Judge McShane fears for his life as a man who had declared he would kill him has just been released from prison. Slash Harmon has his favourite weapon, a lethal Bowie knife, and a gang of hired killers to help make good his threat. All that stands between the judge and his would be killers are his drunken son, his son’s beautiful wife, Cassandra, a faithful old negro servant, an old dog - and one other...Art Adams, a lawman sent by the state governor. Adams could possible match Harmon’s skill with a knife but are the odds too great even for him?

This book is action packed from the word go, every chapter containing its fair share of violence. Harmon makes for an excellent villain who might or might not be behind the attempts on the judges’ life. There’s also a tangle of a love story as Cassandra and Adams find themselves strongly attracted to each other. Then there’s an Indian prowling around wanting to kill Adams.
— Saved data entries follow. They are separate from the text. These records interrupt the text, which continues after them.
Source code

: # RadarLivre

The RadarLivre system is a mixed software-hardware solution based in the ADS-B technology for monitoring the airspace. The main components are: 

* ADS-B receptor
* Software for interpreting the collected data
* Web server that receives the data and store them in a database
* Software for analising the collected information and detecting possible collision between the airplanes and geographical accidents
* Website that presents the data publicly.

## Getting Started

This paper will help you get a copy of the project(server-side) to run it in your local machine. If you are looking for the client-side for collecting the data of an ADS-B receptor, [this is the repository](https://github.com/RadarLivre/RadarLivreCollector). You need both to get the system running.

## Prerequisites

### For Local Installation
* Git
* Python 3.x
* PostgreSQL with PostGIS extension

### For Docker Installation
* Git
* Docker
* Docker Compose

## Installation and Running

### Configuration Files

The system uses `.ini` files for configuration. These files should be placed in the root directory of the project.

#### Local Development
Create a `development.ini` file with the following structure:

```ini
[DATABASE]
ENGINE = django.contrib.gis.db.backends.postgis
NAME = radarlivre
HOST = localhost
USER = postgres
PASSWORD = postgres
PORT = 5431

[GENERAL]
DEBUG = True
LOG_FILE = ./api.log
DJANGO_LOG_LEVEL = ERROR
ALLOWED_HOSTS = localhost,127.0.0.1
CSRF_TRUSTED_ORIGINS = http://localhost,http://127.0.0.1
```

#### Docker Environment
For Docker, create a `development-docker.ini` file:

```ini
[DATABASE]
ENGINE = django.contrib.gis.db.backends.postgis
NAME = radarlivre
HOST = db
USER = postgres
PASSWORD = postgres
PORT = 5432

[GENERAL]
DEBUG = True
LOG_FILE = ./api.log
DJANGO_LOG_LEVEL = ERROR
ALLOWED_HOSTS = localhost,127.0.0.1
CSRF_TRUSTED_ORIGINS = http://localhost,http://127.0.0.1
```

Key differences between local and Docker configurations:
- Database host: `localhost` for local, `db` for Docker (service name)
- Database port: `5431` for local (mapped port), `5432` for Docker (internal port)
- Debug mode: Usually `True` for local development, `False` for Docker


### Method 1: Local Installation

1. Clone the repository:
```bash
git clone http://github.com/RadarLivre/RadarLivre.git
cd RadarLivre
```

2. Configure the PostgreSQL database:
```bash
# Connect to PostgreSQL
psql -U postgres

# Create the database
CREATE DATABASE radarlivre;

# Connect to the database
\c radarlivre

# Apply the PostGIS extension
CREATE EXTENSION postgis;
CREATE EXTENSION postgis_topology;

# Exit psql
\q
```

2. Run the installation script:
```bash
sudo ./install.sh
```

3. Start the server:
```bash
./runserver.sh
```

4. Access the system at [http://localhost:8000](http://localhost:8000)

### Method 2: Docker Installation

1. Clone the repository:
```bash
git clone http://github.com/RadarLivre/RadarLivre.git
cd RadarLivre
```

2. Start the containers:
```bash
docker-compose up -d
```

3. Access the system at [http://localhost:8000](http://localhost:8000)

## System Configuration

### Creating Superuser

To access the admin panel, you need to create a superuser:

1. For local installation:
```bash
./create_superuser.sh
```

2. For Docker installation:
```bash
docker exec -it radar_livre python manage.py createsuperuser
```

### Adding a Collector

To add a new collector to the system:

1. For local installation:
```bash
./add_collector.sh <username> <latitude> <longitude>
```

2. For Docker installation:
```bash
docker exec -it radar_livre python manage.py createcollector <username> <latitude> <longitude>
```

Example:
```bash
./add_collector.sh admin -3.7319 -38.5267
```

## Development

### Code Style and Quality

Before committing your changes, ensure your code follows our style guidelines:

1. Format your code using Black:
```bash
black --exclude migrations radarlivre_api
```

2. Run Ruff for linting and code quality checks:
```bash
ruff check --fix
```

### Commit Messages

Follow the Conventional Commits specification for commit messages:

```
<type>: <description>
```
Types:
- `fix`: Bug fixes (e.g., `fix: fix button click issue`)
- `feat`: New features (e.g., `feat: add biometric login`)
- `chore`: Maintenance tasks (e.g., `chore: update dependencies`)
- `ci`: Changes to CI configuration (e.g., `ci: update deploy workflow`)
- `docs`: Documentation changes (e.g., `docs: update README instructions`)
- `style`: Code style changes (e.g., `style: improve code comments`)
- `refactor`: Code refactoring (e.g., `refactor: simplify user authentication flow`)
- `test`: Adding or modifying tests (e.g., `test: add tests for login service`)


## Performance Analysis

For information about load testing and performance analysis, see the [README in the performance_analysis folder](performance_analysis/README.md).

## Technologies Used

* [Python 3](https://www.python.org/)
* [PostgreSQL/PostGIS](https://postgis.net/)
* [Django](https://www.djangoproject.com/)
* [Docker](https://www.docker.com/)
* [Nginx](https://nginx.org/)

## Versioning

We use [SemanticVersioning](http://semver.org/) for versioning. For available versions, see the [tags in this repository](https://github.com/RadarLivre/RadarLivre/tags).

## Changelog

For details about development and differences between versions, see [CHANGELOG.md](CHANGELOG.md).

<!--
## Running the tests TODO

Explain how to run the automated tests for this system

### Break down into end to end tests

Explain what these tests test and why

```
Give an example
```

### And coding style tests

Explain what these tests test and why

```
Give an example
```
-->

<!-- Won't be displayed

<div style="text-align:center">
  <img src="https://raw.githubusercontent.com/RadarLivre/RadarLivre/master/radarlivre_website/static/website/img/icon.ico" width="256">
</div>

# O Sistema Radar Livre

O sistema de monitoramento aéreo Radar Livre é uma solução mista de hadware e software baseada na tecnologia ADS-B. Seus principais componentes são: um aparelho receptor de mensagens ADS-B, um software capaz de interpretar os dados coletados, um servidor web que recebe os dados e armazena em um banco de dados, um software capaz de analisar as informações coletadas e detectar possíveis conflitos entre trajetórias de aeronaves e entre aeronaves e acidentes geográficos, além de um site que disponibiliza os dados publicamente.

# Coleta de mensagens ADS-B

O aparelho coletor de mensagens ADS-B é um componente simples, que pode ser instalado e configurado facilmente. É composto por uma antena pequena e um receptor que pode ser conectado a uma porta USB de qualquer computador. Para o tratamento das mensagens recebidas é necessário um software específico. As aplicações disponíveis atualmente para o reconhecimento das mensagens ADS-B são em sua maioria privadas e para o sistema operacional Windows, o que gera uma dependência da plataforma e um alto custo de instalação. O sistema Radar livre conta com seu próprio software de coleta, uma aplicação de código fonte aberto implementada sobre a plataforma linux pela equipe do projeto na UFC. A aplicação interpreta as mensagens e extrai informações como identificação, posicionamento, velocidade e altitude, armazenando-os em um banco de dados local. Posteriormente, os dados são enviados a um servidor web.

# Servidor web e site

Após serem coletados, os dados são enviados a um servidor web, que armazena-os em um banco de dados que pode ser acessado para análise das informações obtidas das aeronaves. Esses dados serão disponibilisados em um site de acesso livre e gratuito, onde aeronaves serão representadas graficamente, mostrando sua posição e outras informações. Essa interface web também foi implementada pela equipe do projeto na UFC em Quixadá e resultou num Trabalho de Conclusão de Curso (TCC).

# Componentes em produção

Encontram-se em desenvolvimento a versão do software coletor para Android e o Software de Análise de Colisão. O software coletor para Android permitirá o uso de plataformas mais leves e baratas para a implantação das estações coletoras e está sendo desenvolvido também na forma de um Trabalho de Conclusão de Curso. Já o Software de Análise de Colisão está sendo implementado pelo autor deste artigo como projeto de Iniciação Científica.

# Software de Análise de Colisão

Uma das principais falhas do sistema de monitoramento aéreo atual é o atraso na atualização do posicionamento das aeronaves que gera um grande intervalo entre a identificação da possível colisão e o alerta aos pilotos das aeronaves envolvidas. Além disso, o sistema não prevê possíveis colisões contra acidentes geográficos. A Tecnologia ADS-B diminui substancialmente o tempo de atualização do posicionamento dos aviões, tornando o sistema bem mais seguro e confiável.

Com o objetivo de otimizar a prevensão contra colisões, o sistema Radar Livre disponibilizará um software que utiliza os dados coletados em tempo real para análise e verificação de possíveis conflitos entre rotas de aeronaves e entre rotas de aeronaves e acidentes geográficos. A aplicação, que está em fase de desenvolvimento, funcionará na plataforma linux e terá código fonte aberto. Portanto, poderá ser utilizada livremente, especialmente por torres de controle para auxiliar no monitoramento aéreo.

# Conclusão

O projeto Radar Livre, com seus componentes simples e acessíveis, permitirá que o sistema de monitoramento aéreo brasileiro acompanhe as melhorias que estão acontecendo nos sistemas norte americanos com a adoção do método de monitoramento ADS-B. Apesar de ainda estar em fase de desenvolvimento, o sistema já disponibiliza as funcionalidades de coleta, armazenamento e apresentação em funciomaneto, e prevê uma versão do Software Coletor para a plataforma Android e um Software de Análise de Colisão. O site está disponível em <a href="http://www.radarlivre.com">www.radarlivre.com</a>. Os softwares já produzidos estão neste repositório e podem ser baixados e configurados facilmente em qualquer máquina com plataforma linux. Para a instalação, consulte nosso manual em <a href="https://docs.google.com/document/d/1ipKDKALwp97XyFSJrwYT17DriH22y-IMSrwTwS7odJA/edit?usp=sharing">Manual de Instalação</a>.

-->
I found this to be a very entertaining read, even though it was obvious from the start that Adams and Harmon would eventually face each other in a knife fight. The story raced to it’s violent conclusion which sprang a surprise or two as too the fate of a couple of the characters.

This book will have me keeping an eye out for more of Dave Armstrong’s work.

3 comments:

ARCHAVIST said...

I also find that the end is signposted in a lot of the westerns I read - maybe it's because I've devoured so many. This one sounds like a good read and I'll put it on my list.

Chap O'Keefe said...

And although it doesn't tell us anything specific to this story, isn't that one of the very best BHW covers?

Dave Armstrong was Aussie Bill Mills (1919-1995). This was his first western. David Whitehead told his story, very well, in an early edition of the old Black Horse Express. It may still be in the "new" Express archives in a different format.

Keith

Steve M said...

I don't think you'll be disappointed Gary.

I'm sure I read that article when it first appeared Keith, but I'll go and check in again.